18.06.2: global + ULA IPv6 works on VLAN # network; but only ULA on br-lan

Device in question is an EspressoBin; both LAN ports are bridged, as is default. ULA networking is fine, but IPv6 over the WAN only works on the br-lan.2 network; no DHCPv6 requests appear from the br-lan network. There are some static DHCPv4 assignments on the br-lan network: could that be telling the system to not bother with DHCPv6 or SLAAC?

No. Most likely your ISP is handing out /64 and it's getting assigned to your WAN and there is no more prefixes to use on the LAN.

Absolutely zero reason to hand out /64, the absolute minimum is /60 and /56 is the right thing to do. See if you can call your ISP and request a /56 or if not that at least a /60

That's not the situation here: the allocation is a /48; the router is using a /56 on the WAN; the interfaces are getting /64. Guest VLAN works just fine; it's the unmarked default LAN that's not pushing out global addresses.

I assume you mean the router gets a /56 delegation using DHCPv6-PD on the WAN interface. A prefix larger than /64 should never be assigned to an interface, and usually you also don't use smaller prefixes than that since SLAAC requires exactly /64.

Make sure you have ip6assign of 64 on the LAN and enable RA in server mode on both guest and lan, don't give away a bigger assigent on guest for example

Unless you are planning to have downstream routers for additional subnets.
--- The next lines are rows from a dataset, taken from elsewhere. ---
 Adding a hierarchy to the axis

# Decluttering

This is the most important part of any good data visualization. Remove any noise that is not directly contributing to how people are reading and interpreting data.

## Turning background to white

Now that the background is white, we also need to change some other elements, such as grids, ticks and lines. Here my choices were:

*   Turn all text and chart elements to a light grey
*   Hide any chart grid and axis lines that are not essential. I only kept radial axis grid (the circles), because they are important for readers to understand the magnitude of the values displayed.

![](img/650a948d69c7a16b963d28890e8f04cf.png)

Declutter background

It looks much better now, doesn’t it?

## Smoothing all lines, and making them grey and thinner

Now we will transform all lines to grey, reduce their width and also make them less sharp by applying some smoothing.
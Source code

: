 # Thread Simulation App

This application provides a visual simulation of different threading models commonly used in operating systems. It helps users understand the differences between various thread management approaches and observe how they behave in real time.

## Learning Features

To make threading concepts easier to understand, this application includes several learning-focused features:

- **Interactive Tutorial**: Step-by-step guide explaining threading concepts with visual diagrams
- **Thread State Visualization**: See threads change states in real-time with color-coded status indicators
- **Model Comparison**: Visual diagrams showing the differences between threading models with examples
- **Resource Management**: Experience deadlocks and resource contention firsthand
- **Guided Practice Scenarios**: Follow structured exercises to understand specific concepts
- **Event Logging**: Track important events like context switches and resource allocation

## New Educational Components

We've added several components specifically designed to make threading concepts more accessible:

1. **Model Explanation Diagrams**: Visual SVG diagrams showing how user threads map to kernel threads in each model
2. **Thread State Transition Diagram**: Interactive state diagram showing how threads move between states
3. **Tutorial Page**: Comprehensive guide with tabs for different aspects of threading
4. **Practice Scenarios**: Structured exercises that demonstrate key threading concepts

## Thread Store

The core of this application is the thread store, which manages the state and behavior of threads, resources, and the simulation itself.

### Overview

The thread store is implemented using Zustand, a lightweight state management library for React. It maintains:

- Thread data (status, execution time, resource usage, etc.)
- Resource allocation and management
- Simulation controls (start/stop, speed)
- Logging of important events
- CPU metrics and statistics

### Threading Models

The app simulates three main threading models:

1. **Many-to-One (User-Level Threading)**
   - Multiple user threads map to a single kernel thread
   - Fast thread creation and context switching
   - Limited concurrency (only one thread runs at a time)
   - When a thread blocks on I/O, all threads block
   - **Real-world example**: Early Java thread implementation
@dlakelan & @mikma : the current setup is as follows....

  • WAN6 interface; with static IPv6 address on a /124, and a routed prefix of /56
  • Both LAN & Guest (VLAN 2) are set to RA server, DHCPv6 server, NDP disabled, DHCPv6 stateful, and /64 assignment.
  • Router is setup with a /60 ULA
  • Both interfaces correctly allocate ::1 addresses to themselves, on both ULA & Global networks.
  • Guest network works fully on IPv6, and registers DHCPv6 leases.
  • LAN network works with ULA clients; but does not register DHCPv6 leases, or pass along Global traffic.
  • Firewall: LAN & Guest are forwarded to WAN6; WAN6 is forwarded to LAN & Guest
  • "Always announce default router" seems to have no impact on the outcome.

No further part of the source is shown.